MATERIAL FOR THIS TASK:

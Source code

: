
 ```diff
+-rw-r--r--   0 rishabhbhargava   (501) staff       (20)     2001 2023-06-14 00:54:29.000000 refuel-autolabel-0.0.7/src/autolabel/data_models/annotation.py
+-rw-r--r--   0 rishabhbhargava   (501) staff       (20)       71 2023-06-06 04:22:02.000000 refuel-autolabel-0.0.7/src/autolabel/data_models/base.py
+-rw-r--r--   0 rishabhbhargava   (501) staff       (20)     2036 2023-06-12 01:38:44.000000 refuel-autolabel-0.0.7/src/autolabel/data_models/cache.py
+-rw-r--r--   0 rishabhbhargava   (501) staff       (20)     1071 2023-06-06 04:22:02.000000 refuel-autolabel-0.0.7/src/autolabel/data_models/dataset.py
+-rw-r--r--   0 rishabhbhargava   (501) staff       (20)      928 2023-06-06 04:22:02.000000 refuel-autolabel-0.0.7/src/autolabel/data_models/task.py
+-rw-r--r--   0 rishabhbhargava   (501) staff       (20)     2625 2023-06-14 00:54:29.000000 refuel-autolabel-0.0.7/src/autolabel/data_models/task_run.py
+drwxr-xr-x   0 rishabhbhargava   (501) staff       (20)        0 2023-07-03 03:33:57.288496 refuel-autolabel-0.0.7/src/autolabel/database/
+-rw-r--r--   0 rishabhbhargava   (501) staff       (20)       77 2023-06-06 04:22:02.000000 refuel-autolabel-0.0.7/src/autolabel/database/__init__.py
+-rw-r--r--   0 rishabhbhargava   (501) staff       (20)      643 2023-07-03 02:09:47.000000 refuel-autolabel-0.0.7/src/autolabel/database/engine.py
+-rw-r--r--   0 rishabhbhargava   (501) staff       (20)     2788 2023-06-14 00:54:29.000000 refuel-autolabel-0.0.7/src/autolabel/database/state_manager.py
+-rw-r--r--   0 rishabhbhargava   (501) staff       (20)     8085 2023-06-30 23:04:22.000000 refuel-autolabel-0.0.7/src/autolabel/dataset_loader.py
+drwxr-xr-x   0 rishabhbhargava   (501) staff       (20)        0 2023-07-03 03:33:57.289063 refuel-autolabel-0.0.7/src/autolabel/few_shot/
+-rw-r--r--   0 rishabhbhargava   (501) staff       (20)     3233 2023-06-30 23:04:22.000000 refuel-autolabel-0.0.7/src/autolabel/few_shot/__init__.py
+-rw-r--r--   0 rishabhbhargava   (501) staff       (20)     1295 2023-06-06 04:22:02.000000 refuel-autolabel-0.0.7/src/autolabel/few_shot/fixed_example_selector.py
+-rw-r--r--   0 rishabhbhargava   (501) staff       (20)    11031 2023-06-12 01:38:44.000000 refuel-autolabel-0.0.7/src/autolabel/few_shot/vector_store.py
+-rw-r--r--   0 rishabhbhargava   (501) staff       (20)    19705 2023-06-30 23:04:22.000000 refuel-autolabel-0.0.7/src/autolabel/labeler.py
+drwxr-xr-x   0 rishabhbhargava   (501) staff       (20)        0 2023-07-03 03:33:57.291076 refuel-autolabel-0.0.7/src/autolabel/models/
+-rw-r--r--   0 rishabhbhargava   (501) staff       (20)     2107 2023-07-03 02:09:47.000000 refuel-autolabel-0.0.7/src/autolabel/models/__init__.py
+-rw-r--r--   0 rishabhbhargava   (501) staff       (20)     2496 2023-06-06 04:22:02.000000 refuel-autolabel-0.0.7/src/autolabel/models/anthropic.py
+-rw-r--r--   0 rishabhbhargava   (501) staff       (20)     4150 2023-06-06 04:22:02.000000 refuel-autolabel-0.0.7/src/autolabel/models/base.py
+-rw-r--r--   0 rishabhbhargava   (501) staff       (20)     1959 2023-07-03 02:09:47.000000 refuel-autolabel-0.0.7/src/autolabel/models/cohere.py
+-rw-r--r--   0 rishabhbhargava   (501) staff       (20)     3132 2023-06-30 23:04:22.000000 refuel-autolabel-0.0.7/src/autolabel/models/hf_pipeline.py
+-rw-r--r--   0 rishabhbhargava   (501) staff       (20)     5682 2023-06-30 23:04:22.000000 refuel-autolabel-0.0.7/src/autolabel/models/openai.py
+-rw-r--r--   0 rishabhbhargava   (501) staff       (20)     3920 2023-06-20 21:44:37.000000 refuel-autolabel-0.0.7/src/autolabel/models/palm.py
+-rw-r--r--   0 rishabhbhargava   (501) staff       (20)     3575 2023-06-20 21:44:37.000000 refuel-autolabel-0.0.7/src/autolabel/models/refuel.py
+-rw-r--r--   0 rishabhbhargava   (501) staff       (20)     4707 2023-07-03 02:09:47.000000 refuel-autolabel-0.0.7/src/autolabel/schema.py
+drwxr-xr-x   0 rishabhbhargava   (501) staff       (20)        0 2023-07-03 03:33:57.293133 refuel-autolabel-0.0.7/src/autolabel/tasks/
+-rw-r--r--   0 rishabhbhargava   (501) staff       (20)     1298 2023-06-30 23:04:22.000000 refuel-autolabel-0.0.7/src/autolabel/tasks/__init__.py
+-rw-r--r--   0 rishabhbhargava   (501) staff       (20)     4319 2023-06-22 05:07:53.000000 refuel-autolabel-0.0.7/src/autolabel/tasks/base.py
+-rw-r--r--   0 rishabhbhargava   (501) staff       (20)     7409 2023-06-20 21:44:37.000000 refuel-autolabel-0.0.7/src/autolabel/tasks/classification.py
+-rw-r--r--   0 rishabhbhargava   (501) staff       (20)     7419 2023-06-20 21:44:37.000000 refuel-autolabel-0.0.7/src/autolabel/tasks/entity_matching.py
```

WORK ITEM:
Find the word "drwxr" in the entries, then copy out every line that has it.

YOUR RESPONSE:
+drwxr-xr-x   0 rishabhbhargava   (501) staff       (20)        0 2023-07-03 03:33:57.288496 refuel-autolabel-0.0.7/src/autolabel/database/
+drwxr-xr-x   0 rishabhbhargava   (501) staff       (20)        0 2023-07-03 03:33:57.289063 refuel-autolabel-0.0.7/src/autolabel/few_shot/
+drwxr-xr-x   0 rishabhbhargava   (501) staff       (20)        0 2023-07-03 03:33:57.291076 refuel-autolabel-0.0.7/src/autolabel/models/
+drwxr-xr-x   0 rishabhbhargava   (501) staff       (20)        0 2023-07-03 03:33:57.293133 refuel-autolabel-0.0.7/src/autolabel/tasks/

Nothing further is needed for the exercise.